Among the reciprocal obligations between a husband and wife is that of support, which
is established by law.

FACTS:
A physician from Cebu named Arturo Pelayo was called to the defendants' San Nicolas
home, Marcelo Lauron & Juana Abella. Their daughter-in-law was ready to give birth,
they asked him to provide medical care. He had to use forceps to perform a surgery to
remove the fetus because the birth had been challenging. The afterbirth was also taken
out. He didn't complete them all till the next morning. Without any good reason,
defendants refused to pay said amount. Thus he filed a case praying for a judgment in
his favor against defendants for the sum of P500.00 + costs along with other relief that
may be deemed proper. The defendants claimed that their daughter-in-law passed
away after giving birth. She accidentally gave birth in their home, and their son and
daughter-in-law lived independently.

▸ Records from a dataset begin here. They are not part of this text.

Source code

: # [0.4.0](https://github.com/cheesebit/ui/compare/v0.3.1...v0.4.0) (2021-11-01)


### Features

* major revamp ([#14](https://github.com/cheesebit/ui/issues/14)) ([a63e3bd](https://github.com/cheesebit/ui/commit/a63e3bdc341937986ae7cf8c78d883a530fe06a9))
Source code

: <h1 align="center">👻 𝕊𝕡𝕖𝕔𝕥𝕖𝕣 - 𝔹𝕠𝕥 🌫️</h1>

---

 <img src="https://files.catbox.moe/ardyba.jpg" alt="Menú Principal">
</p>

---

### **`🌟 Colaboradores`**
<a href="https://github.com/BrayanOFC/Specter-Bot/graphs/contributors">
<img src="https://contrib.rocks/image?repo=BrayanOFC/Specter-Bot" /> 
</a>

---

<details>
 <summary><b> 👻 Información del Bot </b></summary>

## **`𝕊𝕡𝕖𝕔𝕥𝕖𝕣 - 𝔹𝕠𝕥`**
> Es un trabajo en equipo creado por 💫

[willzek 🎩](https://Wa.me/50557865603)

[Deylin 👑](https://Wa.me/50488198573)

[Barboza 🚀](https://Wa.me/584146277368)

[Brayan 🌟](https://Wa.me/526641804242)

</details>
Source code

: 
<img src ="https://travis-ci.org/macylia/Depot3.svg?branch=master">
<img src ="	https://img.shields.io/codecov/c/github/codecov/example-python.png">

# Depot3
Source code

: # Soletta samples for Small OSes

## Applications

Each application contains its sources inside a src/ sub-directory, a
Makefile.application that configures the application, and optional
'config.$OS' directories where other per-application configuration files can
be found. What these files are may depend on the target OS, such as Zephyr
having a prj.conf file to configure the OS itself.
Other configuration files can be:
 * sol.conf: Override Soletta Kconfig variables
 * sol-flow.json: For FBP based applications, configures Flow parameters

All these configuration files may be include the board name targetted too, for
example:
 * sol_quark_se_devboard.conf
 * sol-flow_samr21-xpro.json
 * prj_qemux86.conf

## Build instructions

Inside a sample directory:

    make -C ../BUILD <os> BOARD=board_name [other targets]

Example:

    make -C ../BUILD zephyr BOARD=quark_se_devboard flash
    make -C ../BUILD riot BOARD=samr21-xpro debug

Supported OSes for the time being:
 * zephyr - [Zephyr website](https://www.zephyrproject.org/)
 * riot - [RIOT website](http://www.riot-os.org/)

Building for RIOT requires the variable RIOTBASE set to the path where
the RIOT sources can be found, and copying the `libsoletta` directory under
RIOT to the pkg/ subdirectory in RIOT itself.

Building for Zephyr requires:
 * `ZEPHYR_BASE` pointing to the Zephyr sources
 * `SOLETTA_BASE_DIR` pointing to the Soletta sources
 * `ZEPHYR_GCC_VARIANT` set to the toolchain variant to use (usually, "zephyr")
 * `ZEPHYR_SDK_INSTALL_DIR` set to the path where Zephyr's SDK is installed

They prayed that they be absolved. The Court of
First Instant dismissed the complaint due to lack of sufficient evidence to establish right
of action.

ISSUE:
WON the defendants are bound to pay for the services Pelayo rendered to their
daughter-in-law. (NO)

HELD:
The court held that the rendering of medical assistance in case of illness is comprised
among the mutual obligations to which spouses are bound by way of mutual support.

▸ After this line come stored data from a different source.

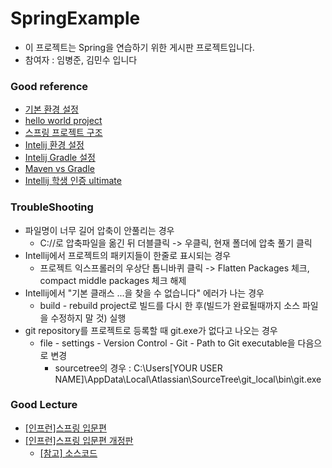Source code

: # SpringExample
- 이 프로젝트는 Spring을 연습하기 위한 게시판 프로젝트입니다.
- 참여자 : 임병준, 김민수 입니다

### Good reference
- [기본 환경 설정](https://freestrokes.tistory.com/78?category=1073732)
- [hello world project](https://examples.javacodegeeks.com/enterprise-java/spring/boot/spring-boot-hello-world-example/)
- [스프링 프로젝트 구조](https://jayviii.tistory.com/15)
- [Intelij 환경 설정](https://www.bsidesoft.com/?p=6160)
- [Intelij Gradle 설정](https://www.bsidesoft.com/?p=6926&)
- [Maven vs Gradle](https://bkim.tistory.com/13)
- [Intellij 학생 인증 ultimate](https://whitepaek.tistory.com/6)


### TroubleShooting
- 파일명이 너무 길어 압축이 안풀리는 경우
  - C://로 압축파일을 옮긴 뒤 더블클릭 -> 우클릭, 현재 폴더에 압축 풀기 클릭
- Intellij에서 프로젝트의 패키지들이 한줄로 표시되는 경우
  - 프로젝트 익스프롤러의 우상단 톱니바퀴 클릭 -> Flatten Packages 체크, compact middle packages 체크 해제
- Intellij에서 "기본 클래스 ...을 찾을 수 없습니다" 에러가 나는 경우
  - build - rebuild project로 빌드를 다시 한 후(빌드가 완료될때까지 소스 파일을 수정하지 말 것) 실행
- git repository를 프로젝트로 등록할 때 git.exe가 없다고 나오는 경우
  - file - settings - Version Control - Git - Path to Git executable을 다음으로 변경
    - sourcetree의 경우 : C:\Users\[YOUR USER NAME]\AppData\Local\Atlassian\SourceTree\git_local\bin\git.exe

### Good Lecture
- [[인프런]스프링 입문편](https://www.inflearn.com/course/spring/dashboard)
- [[인프런]스프링 입문편 개정판](https://www.inflearn.com/course/spring_revised_edition#)  
   - [[참고] 소스코드](https://github.com/spring-projects/spring-petclinic)
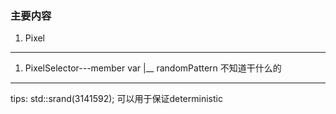<!--
 * @Author: Liu Weilong
 * @Date: 2021-04-27 11:16:45
 * @LastEditors: Liu Weilong 
 * @LastEditTime: 2021-04-27 11:19:35
 * @FilePath: /Codes/37. dso/code_reading/extract.md
 * @Description: 
-->
### 主要内容
1. Pixel

----
1. PixelSelector---member var
   |__ randomPattern 不知道干什么的



----
tips:
std::srand(3141592);  可以用于保证deterministic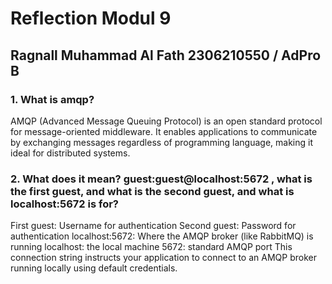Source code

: # Reflection Modul 9
Ragnall Muhammad Al Fath
2306210550 / AdPro B
---

### 1. What is amqp?

AMQP (Advanced Message Queuing Protocol) is an open standard protocol for message-oriented middleware. It enables applications to communicate by exchanging messages regardless of programming language, making it ideal for distributed systems.

### 2. What does it mean? guest:guest@localhost:5672 , what is the first guest, and what is the second guest, and what is localhost:5672 is for?

First guest: Username for authentication
Second guest: Password for authentication
localhost:5672: Where the AMQP broker (like RabbitMQ) is running
localhost: the local machine
5672: standard AMQP port
This connection string instructs your application to connect to an AMQP broker running locally using default credentials.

(Arts. 142 and 143.). If every obligation consists in giving, doing, or not doing something
(art. 1088), and spouses are mutually bound to support each other, there can be no
question but that, when either of them because of illness should require medical
assistance, the other is under the unavoidable obligation to furnish the necessary
services of a physician so that health may be restored, and he or she may be freed from
the sickness by which life is jeopardized; the party bound to furnish such support is
therefore liable for all expenses, including the fees of the medical expert for his
professional services. This liability originates from the above-cited mutual obligation
which the law has expressly established between the married couple.

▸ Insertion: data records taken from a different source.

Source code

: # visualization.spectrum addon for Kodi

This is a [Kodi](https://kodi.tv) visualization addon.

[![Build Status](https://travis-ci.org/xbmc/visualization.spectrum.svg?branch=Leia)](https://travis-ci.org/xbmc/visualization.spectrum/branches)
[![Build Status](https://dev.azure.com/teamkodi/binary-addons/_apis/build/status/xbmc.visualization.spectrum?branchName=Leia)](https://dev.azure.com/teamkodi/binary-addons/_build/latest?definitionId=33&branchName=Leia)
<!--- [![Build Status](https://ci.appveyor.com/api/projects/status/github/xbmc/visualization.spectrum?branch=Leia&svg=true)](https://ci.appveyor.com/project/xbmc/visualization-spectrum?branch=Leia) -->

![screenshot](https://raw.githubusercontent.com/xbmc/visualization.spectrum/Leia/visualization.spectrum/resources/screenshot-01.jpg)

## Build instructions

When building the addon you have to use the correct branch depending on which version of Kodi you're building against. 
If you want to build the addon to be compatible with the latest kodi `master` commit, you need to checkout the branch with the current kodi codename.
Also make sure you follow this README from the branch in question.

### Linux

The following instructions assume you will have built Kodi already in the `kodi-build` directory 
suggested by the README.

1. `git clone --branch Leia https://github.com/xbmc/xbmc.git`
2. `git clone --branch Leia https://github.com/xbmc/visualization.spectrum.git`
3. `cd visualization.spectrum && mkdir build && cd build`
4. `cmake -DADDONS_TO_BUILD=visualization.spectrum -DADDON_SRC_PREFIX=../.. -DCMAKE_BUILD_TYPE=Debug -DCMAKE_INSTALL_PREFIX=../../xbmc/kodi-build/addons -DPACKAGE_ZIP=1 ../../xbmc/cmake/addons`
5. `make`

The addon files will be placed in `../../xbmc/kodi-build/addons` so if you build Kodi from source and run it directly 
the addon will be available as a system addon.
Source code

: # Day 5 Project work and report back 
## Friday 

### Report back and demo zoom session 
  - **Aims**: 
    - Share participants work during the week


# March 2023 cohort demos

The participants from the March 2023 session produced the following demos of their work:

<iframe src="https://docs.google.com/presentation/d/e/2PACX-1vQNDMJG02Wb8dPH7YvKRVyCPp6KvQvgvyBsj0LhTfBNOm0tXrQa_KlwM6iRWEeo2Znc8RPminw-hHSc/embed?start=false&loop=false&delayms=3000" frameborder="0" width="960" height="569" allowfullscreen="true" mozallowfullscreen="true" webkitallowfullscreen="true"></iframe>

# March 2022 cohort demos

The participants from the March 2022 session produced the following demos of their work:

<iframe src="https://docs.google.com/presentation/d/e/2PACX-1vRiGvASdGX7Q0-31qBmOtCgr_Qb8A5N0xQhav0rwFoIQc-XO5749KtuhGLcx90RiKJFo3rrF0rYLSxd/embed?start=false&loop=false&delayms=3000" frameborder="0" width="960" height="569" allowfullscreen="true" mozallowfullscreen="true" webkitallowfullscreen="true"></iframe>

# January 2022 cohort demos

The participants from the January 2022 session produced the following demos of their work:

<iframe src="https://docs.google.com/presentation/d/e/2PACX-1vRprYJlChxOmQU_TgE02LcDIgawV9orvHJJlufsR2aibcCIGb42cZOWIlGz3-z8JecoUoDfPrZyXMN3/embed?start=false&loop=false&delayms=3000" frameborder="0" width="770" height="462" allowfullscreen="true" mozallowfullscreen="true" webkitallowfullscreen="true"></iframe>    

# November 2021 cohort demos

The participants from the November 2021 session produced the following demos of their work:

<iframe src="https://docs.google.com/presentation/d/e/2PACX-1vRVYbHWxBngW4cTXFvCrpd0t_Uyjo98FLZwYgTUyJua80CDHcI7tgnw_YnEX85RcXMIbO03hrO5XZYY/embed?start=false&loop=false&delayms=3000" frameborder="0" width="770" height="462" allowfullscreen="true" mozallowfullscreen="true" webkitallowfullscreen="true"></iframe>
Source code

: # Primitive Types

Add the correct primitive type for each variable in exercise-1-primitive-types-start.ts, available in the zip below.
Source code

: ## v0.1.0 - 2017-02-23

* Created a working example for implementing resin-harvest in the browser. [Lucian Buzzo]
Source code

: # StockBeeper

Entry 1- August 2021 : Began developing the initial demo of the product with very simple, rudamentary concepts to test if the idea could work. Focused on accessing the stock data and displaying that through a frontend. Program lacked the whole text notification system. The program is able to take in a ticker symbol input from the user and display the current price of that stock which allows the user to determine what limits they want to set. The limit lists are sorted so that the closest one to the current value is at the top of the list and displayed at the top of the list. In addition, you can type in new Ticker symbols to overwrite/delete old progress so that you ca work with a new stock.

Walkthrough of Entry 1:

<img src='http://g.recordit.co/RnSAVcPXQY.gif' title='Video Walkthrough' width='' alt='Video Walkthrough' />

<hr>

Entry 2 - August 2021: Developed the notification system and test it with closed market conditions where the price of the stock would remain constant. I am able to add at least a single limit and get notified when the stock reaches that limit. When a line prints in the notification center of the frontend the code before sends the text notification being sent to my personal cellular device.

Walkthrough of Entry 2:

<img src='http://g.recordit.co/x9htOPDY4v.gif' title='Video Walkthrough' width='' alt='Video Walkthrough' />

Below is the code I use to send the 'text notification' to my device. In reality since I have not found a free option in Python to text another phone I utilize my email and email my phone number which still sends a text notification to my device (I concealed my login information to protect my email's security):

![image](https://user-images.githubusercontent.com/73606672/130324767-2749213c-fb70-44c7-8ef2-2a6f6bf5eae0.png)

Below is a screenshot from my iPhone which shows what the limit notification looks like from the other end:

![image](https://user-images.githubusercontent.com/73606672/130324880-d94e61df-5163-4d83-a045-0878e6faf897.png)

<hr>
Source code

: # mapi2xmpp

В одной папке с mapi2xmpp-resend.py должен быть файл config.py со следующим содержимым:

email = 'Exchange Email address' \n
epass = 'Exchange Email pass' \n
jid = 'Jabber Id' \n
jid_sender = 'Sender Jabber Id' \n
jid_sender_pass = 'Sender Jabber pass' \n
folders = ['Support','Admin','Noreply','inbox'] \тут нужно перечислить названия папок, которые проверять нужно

In the face of the above legal precepts it is unquestionable that the person bound to pay
the fees due to the plaintiff for the professional services that he rendered to the
daughter-in-law of the defendants during her childbirth is the husband of the patient and
not her father and motherin-law, the defendants herein. The fact that it was not the
husband who called the plaintiff and requested his assistance for his wife is no bar to
the fulfillment of the said obligation, as the defendants, in view of the imminent danger
to which the life of the patient was at that moment exposed, considered that medical
assistance was urgently needed, and the obligation of the husband to furnish his wife
with the indispensable services of a physician at such critical moments is specially
established by the law, as has been seen, and compliance therewith is unavoidable;
therefore, the plaintiff, who believes that he is entitled to recover his fees, must direct
his action against the husband who is under obligation to furnish medical assistance to
his lawful wife in such an emergency.